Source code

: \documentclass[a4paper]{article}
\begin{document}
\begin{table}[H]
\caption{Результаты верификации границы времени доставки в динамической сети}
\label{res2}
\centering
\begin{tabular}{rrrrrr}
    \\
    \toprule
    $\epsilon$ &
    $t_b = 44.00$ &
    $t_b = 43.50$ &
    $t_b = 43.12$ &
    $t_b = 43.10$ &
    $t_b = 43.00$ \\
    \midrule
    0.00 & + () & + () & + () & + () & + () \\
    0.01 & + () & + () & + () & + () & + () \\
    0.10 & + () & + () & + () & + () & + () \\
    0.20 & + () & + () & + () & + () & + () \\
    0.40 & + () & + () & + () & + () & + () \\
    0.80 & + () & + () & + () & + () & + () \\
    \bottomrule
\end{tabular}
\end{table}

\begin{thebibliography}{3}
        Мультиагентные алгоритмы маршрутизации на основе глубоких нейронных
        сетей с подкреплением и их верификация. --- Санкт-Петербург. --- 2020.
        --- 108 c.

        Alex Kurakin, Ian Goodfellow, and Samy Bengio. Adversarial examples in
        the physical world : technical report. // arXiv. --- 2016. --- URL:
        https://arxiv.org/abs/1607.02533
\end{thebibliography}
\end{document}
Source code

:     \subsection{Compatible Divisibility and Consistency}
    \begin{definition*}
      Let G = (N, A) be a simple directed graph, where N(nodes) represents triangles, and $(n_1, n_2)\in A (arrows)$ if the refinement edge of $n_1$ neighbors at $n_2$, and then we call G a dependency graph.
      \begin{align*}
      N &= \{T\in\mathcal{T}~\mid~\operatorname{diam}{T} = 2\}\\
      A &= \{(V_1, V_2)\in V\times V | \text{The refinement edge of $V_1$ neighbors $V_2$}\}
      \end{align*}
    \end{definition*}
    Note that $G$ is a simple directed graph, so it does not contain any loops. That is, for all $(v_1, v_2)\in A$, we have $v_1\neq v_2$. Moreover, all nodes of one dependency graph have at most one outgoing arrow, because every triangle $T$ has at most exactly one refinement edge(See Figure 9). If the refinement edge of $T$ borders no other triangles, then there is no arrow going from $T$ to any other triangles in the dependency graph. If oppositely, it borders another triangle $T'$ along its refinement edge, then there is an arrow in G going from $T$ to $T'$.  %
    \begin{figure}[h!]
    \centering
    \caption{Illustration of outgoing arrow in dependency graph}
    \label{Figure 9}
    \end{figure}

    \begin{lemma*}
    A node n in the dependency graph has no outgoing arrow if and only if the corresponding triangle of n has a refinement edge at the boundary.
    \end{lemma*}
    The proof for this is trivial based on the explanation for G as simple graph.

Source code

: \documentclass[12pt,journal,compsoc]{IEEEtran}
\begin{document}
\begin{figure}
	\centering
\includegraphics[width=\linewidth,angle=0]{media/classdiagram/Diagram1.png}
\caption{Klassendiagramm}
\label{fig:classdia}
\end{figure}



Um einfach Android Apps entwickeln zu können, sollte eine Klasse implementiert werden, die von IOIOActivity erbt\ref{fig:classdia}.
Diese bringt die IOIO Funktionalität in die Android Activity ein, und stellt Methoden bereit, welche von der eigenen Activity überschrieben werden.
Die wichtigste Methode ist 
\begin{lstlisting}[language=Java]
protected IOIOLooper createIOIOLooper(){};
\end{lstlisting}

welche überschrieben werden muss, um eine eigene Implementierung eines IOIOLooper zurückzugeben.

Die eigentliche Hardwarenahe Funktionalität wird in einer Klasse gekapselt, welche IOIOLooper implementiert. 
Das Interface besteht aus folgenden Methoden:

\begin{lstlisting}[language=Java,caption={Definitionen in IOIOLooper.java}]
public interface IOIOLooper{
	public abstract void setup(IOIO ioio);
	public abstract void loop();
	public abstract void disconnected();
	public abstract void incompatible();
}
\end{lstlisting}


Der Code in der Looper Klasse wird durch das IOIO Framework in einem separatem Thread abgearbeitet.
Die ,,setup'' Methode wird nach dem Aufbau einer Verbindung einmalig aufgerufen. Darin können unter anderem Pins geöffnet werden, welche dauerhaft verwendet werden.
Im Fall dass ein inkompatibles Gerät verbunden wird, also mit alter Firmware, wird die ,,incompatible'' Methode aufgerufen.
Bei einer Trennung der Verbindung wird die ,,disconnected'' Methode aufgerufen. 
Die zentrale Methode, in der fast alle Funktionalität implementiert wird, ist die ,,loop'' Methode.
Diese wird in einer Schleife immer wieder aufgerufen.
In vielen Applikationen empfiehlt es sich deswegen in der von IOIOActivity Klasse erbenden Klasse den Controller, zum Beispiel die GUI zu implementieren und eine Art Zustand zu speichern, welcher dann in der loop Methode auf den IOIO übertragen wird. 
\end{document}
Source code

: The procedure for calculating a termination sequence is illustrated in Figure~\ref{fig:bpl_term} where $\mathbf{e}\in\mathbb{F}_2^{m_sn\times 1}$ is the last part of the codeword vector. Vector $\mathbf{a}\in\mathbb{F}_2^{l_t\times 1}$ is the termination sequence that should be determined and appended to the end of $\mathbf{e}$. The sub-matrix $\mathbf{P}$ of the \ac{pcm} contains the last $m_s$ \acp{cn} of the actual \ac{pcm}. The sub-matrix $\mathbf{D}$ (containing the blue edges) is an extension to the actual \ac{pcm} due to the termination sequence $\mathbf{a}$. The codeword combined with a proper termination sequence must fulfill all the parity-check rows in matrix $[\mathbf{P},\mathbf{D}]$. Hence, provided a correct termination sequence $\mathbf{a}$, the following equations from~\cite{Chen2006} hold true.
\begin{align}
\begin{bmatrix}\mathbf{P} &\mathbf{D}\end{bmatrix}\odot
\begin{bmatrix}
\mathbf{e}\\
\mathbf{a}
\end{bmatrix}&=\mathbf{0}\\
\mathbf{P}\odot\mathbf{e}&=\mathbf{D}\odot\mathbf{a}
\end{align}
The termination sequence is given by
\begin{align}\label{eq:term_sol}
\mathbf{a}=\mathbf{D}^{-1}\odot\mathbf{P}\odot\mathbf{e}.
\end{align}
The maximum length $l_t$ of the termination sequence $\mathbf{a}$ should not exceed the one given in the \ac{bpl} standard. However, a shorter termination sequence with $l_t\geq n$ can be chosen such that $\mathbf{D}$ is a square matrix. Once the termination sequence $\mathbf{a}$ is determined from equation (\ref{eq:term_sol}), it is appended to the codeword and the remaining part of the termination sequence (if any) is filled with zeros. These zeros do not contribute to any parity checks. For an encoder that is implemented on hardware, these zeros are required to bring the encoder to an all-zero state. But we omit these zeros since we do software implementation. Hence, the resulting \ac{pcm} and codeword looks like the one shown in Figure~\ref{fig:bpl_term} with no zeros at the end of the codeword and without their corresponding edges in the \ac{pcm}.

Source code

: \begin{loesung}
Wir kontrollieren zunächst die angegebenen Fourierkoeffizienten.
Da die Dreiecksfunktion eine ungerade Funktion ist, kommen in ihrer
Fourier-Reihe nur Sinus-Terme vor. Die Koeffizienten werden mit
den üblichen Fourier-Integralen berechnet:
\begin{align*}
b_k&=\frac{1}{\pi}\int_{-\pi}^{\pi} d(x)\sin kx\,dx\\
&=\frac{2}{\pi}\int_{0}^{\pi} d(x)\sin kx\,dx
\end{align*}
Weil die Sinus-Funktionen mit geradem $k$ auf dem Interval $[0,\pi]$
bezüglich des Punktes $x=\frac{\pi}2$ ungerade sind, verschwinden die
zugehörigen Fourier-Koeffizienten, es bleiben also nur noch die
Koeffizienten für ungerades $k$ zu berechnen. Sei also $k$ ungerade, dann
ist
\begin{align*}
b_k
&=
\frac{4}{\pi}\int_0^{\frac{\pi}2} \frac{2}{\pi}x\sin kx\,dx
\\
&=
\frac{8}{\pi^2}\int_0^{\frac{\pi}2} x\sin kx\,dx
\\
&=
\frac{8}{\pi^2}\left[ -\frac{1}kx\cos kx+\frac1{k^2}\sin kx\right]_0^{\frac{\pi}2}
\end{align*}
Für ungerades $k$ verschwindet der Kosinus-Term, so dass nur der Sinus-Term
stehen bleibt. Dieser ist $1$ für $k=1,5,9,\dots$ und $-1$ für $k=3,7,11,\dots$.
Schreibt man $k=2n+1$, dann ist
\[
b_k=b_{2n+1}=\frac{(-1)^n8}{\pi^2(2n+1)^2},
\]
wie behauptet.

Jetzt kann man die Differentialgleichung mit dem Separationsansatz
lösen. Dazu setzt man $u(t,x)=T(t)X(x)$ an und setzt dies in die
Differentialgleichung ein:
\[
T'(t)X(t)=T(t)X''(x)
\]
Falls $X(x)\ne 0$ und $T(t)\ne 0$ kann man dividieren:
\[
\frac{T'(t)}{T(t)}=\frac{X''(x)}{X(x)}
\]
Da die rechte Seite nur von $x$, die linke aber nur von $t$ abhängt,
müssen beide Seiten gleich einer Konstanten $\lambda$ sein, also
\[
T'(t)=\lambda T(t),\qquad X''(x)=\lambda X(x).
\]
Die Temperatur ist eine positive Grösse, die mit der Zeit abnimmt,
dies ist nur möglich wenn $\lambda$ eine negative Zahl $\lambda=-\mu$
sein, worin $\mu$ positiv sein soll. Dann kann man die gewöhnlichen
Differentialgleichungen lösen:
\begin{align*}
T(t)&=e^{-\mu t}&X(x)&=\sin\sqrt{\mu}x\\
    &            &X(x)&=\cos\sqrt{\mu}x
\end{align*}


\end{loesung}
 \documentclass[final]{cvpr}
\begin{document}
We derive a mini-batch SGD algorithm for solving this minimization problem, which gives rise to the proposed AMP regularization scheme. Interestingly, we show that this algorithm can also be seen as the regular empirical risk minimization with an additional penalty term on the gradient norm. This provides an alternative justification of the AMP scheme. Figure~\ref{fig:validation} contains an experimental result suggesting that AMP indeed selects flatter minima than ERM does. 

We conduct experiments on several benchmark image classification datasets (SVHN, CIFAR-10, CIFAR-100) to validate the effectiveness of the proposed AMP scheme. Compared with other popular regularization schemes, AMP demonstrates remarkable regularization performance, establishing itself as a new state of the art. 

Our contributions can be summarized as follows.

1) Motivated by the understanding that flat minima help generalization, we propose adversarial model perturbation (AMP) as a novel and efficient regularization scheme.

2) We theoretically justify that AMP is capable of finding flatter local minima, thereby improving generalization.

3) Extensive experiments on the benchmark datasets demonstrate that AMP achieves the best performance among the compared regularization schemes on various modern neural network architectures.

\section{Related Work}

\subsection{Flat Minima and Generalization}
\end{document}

·····

- [Problem]: Looking at the listing above, tally the lines containing "IOIOActivity" and give only that tally.

- [Solved exercise]: 2